Recently a friend and I were talking (OK, gossiping) about another friend who had just moved from a beautifully done two million dollar house on a great street, to a spectacular four million dollar house on a coveted street. We were talking about her, because she is telling everyone in town that, yeah her house is great and all,  but she absolutely loves the house across from hers, because it's on the water.  We were talking about how ridiculous it is to so blatantly always want the next step up.

It's very easy to look at someone who has so much and yet still wants more and make fun of her a little bit.  It's easy to feel a little superior.  It's easy to say, when is enough enough, when faced with such obvious excess.

But.....aren't I doing the same thing?  My house is small, but it's warm or cool depending on the season, and there is always plenty to eat and drink in it.  It should be enough.  So why should I look at someone else's house, or car, or hips and want what they have instead of what I do.  And if I do that, shouldn't I be made fun of too? (The answer is yes, and please feel free to call me on it when you hear it.)

In yoga the phrase is "stay on your own mat" meaning, think about where you are in your practice, not about what your neighbor is doing.  Live in your body.  Be in your moment.

When the girl-thing was very little, something she did made me say to her, "people who live in glass houses shouldn't throw stones."  She looked at me, very pensively for a moment and replied, "but Mommy, people who live in stone houses shouldn't throw glass either."

So my thought for the day is, live in your own house and everyone please stop throwing things.


Friday, January 3, 2014

Don't Let the Door Hit You....2013

In a final act of petty vindictiveness, the last thing that happened to me in 2013 was to lose a pearl and diamond ring that once belonged to my mom.  It wasn't hugely valuable, but it was very sentimental, and a nice bit of family lore.  My mom found the ring at a tag sale, misidentified as costume jewelry, and bought it for $1.00.  She cleaned it up, brought it to her jeweler who told her it was real pearl with tiny diamonds set in white gold.  It was proof of how smart she was.

I on the other hand, was using it as a scarf ring and failed to secure it properly after putting my scarf back on, after having to take it off to jump around Sheila's kitchen to Meatloaf's "Paradise By the Dashboard Light."  Proof of how dumb I still am.

2013 wasn't all bad - nothing ever is.
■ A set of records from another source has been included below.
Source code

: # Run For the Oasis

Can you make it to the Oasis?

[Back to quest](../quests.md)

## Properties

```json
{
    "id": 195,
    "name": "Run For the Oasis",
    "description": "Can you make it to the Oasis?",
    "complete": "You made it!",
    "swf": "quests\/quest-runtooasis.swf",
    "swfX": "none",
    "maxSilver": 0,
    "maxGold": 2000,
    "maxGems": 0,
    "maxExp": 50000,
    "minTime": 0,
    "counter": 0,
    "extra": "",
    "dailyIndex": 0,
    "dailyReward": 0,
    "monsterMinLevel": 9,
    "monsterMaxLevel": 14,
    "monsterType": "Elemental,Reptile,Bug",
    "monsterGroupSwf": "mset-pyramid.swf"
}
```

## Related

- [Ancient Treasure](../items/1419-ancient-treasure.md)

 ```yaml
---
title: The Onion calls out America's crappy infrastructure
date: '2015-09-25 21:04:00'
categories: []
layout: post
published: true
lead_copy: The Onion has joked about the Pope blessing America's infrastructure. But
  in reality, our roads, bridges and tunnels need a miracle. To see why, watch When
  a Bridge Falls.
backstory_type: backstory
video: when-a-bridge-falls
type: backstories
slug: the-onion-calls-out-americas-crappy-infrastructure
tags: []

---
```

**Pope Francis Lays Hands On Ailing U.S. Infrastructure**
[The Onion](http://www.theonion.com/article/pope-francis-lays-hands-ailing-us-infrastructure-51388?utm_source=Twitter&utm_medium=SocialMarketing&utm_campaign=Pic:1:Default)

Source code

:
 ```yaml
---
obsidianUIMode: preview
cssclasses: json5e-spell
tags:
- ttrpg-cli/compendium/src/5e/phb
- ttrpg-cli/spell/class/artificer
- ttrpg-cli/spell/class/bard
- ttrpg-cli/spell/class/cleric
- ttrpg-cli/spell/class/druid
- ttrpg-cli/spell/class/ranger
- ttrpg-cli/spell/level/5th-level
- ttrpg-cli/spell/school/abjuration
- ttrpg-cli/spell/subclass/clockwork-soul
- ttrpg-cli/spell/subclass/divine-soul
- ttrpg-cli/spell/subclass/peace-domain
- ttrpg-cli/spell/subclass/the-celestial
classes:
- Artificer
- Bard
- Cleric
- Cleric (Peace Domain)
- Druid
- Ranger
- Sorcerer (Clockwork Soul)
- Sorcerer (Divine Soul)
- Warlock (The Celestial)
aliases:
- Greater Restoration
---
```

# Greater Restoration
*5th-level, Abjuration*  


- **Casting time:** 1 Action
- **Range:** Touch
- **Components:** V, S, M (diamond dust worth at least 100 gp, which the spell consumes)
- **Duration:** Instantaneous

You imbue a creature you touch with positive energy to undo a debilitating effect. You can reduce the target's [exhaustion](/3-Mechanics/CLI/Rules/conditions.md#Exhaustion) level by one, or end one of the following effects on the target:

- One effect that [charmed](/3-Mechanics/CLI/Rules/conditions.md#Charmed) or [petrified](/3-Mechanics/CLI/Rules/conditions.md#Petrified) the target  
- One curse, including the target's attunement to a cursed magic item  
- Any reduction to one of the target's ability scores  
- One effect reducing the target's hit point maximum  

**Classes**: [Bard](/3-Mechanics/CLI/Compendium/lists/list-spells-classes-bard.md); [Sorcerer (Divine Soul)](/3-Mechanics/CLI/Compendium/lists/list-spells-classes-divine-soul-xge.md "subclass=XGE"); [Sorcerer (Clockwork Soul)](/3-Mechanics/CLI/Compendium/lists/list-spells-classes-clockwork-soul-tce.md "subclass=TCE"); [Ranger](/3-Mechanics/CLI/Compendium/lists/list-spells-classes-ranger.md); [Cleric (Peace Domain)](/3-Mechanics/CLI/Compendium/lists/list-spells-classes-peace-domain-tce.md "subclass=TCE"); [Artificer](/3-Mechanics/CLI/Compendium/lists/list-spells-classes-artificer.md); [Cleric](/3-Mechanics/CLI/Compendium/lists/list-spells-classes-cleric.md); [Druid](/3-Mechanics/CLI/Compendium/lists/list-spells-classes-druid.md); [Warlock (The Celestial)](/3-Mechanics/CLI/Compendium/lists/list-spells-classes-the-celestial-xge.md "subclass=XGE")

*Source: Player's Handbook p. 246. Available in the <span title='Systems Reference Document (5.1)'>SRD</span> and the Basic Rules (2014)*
Both kids got into the colleges of their dreams.  P and I celebrated our 20th wedding anniversary.  The four of us are healthy and doing things that interest us and make us happy.  No one is hungry, or cold, without access to food and heat.  But the big impacts of the year were losing people we love.

2013 was about loss. So I suppose losing my mom's ring was the appropriate last act for it.  The first thing that happened to me in 2014 was a long, lovely kiss with P.  I'm holding on to that as the story of this year.